You are viewing a plain text version of this content. The canonical link for it is here.
Posted to user@nutch.apache.org by Marseld Dedgjonaj <ma...@ikubinfo.com> on 2011/01/04 13:27:41 UTC
Exception on segment merging
Hello everybody,
I have configured nutch-1.2 to crawl all urls of a specific website.
It runs fine for a while but now that the number of indexed urls has grown
more than 30'000, I got an exception on segment merging.
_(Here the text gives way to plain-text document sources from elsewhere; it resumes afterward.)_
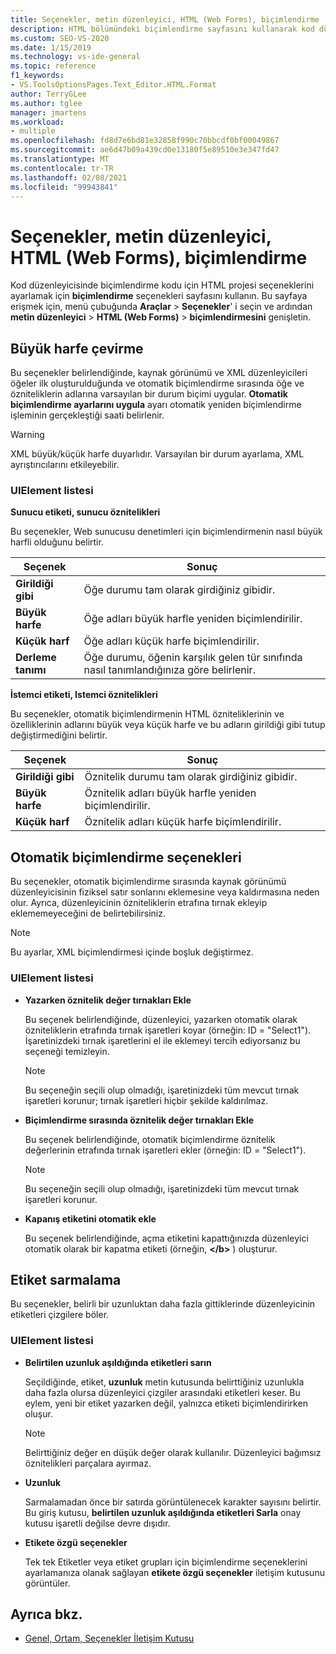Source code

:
 ```yaml
---
title: Seçenekler, metin düzenleyici, HTML (Web Forms), biçimlendirme
description: HTML bölümündeki biçimlendirme sayfasını kullanarak kod düzenleyicisinde biçimlendirme kodu için HTML projesi seçeneklerini ayarlama hakkında bilgi edinin.
ms.custom: SEO-VS-2020
ms.date: 1/15/2019
ms.technology: vs-ide-general
ms.topic: reference
f1_keywords:
- VS.ToolsOptionsPages.Text_Editor.HTML.Format
author: TerryGLee
ms.author: tglee
manager: jmartens
ms.workload:
- multiple
ms.openlocfilehash: fd8d7e6bd81e32858f990c70bbcdf0bf00049867
ms.sourcegitcommit: ae6d47b09a439cd0e13180f5e89510e3e347fd47
ms.translationtype: MT
ms.contentlocale: tr-TR
ms.lasthandoff: 02/08/2021
ms.locfileid: "99943841"
---
```

# <a name="options-text-editor-html-web-forms-formatting"></a>Seçenekler, metin düzenleyici, HTML (Web Forms), biçimlendirme

Kod düzenleyicisinde biçimlendirme kodu için HTML projesi seçeneklerini ayarlamak için **biçimlendirme** seçenekleri sayfasını kullanın. Bu sayfaya erişmek için, menü çubuğunda **Araçlar**  >  **Seçenekler**' i seçin ve ardından **metin düzenleyici**  >  **HTML (Web Forms)**  >  **biçimlendirmesini** genişletin.

## <a name="capitalization"></a>Büyük harfe çevirme

Bu seçenekler belirlendiğinde, kaynak görünümü ve XML düzenleyicileri öğeler ilk oluşturulduğunda ve otomatik biçimlendirme sırasında öğe ve özniteliklerin adlarına varsayılan bir durum biçimi uygular. **Otomatik biçimlendirme ayarlarını uygula** ayarı otomatik yeniden biçimlendirme işleminin gerçekleştiği saati belirlenir.

> [!WARNING]
> XML büyük/küçük harfe duyarlıdır. Varsayılan bir durum ayarlama, XML ayrıştırıcılarını etkileyebilir.

### <a name="uielement-list"></a>UIElement listesi

**Sunucu etiketi, sunucu öznitelikleri**

Bu seçenekler, Web sunucusu denetimleri için biçimlendirmenin nasıl büyük harfli olduğunu belirtir.

|Seçenek|Sonuç|
|---------------------------------|------------------------------|
|**Girildiği gibi**|Öğe durumu tam olarak girdiğiniz gibidir.|
|**Büyük harfe**|Öğe adları büyük harfle yeniden biçimlendirilir.|
|**Küçük harf**|Öğe adları küçük harfe biçimlendirilir.|
|**Derleme tanımı**|Öğe durumu, öğenin karşılık gelen tür sınıfında nasıl tanımlandığınıza göre belirlenir.|

**İstemci etiketi, Istemci öznitelikleri**

Bu seçenekler, otomatik biçimlendirmenin HTML özniteliklerinin ve özelliklerinin adlarını büyük veya küçük harfe ve bu adların girildiği gibi tutup değiştirmediğini belirtir.

|Seçenek|Sonuç|
|---------------------------------|------------------------------|
|**Girildiği gibi**|Öznitelik durumu tam olarak girdiğiniz gibidir.|
|**Büyük harfe**|Öznitelik adları büyük harfle yeniden biçimlendirilir.|
|**Küçük harf**|Öznitelik adları küçük harfe biçimlendirilir.|

## <a name="automatic-formatting-options"></a>Otomatik biçimlendirme seçenekleri

Bu seçenekler, otomatik biçimlendirme sırasında kaynak görünümü düzenleyicisinin fiziksel satır sonlarını eklemesine veya kaldırmasına neden olur. Ayrıca, düzenleyicinin özniteliklerin etrafına tırnak ekleyip eklememeyeceğini de belirtebilirsiniz.

> [!NOTE]
> Bu ayarlar, XML biçimlendirmesi içinde boşluk değiştirmez.

### <a name="uielement-list"></a>UIElement listesi

- **Yazarken öznitelik değer tırnakları Ekle**

   Bu seçenek belirlendiğinde, düzenleyici, yazarken otomatik olarak özniteliklerin etrafında tırnak işaretleri koyar (örneğin: ID = "Select1"). İşaretinizdeki tırnak işaretlerini el ile eklemeyi tercih ediyorsanız bu seçeneği temizleyin.

   > [!NOTE]
   > Bu seçeneğin seçili olup olmadığı, işaretinizdeki tüm mevcut tırnak işaretleri korunur; tırnak işaretleri hiçbir şekilde kaldırılmaz.

- **Biçimlendirme sırasında öznitelik değer tırnakları Ekle**

   Bu seçenek belirlendiğinde, otomatik biçimlendirme öznitelik değerlerinin etrafında tırnak işaretleri ekler (örneğin: ID = "Select1").

   > [!NOTE]
   > Bu seçeneğin seçili olup olmadığı, işaretinizdeki tüm mevcut tırnak işaretleri korunur.

- **Kapanış etiketini otomatik ekle**

   Bu seçenek belirlendiğinde, açma etiketini kapattığınızda düzenleyici otomatik olarak bir kapatma etiketi (örneğin, **\</b>** ) oluşturur.

## <a name="tag-wrapping"></a>Etiket sarmalama

Bu seçenekler, belirli bir uzunluktan daha fazla gittiklerinde düzenleyicinin etiketleri çizgilere böler.

### <a name="uielement-list"></a>UIElement listesi

- **Belirtilen uzunluk aşıldığında etiketleri sarın**

   Seçildiğinde, etiket, **uzunluk** metin kutusunda belirttiğiniz uzunlukla daha fazla olursa düzenleyici çizgiler arasındaki etiketleri keser. Bu eylem, yeni bir etiket yazarken değil, yalnızca etiketi biçimlendirirken oluşur.

   > [!NOTE]
   > Belirttiğiniz değer en düşük değer olarak kullanılır. Düzenleyici bağımsız öznitelikleri parçalara ayırmaz.

- **Uzunluk**

   Sarmalamadan önce bir satırda görüntülenecek karakter sayısını belirtir. Bu giriş kutusu, **belirtilen uzunluk aşıldığında etiketleri Sarla** onay kutusu işaretli değilse devre dışıdır.

- **Etikete özgü seçenekler**

   Tek tek Etiketler veya etiket grupları için biçimlendirme seçeneklerini ayarlamanıza olanak sağlayan **etikete özgü seçenekler** iletişim kutusunu görüntüler.

## <a name="see-also"></a>Ayrıca bkz.

- [Genel, Ortam, Seçenekler İletişim Kutusu](../../ide/reference/general-environment-options-dialog-box.md)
Have anybody seen this kind of error.
The exception is shown below.
Slice size: 50000 URLs.
Slice size: 50000 URLs.
Slice size: 50000 URLs.
Slice size: 50000 URLs.
Slice size: 50000 URLs.
Exception in thread "main" java.io.IOException: Job failed!
at org.apache.hadoop.mapred.JobClient.runJob(JobClient.java:1252)
at
org.apache.nutch.segment.SegmentMerger.merge(SegmentMerger.java:638)
at
org.apache.nutch.segment.SegmentMerger.main(SegmentMerger.java:683)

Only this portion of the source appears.